Whole30 X WANDA Partnership Article

A guest essay by Tambra Raye Stevenson, Founder/CEO, WANDA

“Belonging is a choice. It’s the courage to be present and authentic in our lives, wherever we are, and to create spaces where we can come home to ourselves.” – bell hooks

And for me, that choice began at the table where food, culture, and community became the doorway back to myself, and the seedbed for building spaces where other women could come home too. So this season I am reminded of this: the seeds we plant in the soil today shape the harvest of tomorrow.

But I am not just talking about gardens. I am talking about dreams. About planting hope (hope for me is having optimism, perseverance, and enthusiasm) in communities like mine, where food is medicine like our stories and our sisterhood. And culture is currency like love is liberation.

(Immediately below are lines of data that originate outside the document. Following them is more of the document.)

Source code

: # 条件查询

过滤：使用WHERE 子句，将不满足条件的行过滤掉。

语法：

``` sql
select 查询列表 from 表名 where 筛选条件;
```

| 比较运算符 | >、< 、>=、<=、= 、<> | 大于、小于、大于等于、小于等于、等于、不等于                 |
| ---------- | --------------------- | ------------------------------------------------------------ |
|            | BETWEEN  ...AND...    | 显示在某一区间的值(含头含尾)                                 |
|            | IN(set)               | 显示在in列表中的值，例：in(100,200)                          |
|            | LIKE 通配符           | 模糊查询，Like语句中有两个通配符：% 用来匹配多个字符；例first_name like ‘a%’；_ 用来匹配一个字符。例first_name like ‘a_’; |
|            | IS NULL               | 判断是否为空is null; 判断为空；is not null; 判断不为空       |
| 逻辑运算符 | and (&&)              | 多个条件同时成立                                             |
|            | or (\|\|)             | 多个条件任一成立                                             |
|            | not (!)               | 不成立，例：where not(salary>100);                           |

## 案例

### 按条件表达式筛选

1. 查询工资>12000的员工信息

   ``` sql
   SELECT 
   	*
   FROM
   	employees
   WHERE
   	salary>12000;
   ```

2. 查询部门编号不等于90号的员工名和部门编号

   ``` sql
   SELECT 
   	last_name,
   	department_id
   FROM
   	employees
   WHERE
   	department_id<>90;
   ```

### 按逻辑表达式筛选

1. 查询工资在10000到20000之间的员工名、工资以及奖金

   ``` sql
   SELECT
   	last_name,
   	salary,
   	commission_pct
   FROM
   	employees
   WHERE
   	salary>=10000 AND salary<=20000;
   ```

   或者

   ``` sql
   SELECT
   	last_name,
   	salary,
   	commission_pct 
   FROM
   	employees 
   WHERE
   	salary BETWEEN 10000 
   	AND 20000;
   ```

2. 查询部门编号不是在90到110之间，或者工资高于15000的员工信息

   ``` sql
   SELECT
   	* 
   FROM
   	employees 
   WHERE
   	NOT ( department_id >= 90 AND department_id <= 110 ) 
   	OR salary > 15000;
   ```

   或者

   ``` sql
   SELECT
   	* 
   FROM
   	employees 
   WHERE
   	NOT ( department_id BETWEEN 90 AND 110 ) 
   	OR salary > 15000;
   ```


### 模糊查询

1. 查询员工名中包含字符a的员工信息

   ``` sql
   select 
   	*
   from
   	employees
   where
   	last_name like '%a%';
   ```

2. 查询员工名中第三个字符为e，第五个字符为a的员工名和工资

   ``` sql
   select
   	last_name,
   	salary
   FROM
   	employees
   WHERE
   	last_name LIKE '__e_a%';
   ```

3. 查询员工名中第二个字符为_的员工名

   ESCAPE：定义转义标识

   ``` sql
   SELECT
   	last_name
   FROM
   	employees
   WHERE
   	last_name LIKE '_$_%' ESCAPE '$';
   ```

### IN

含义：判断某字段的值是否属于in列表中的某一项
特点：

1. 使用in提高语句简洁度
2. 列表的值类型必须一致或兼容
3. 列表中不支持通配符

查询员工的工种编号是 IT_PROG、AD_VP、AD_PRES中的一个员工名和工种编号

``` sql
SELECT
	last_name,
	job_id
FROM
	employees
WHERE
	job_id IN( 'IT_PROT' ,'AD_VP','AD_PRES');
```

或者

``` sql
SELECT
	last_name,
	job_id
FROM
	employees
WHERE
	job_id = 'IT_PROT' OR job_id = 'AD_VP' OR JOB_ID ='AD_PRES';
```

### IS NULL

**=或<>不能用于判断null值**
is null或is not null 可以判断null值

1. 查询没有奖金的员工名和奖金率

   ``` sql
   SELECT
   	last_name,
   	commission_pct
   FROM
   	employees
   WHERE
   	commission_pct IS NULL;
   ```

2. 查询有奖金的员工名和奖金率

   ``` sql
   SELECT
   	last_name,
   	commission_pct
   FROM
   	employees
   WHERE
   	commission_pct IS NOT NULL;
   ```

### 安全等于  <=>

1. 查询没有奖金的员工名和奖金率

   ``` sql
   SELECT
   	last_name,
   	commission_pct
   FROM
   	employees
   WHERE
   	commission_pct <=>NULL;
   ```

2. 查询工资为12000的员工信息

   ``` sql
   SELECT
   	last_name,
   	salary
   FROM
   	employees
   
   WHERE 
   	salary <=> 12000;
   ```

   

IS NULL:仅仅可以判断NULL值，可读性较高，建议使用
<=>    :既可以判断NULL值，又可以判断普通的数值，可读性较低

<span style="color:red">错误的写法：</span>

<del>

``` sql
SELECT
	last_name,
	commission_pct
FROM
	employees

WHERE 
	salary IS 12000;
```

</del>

I come from Oklahoma, a place where red dirt and deep roots tell stories most textbooks won’t. And growing up I didn’t know the seeds in my soul were planting something bigger than I knew. I just knew I was hungry. Hungry for more than what was on my plate. I was hungry for generational health and for belonging.

The Table Wasn’t Built for Me

Blooming with Whole30: A Partnership Rooted in Food Freedom
Photo credit: Wheelz

There I was a curious college pre-med student at Oklahoma State University studying nutrition. One of the only African Americans in the program. Every class, conversation, and assignment seemed to orbit around someone else’s idea of health or plate that didn’t look like mine. I looked around and thought: Where is the food I grew up on? 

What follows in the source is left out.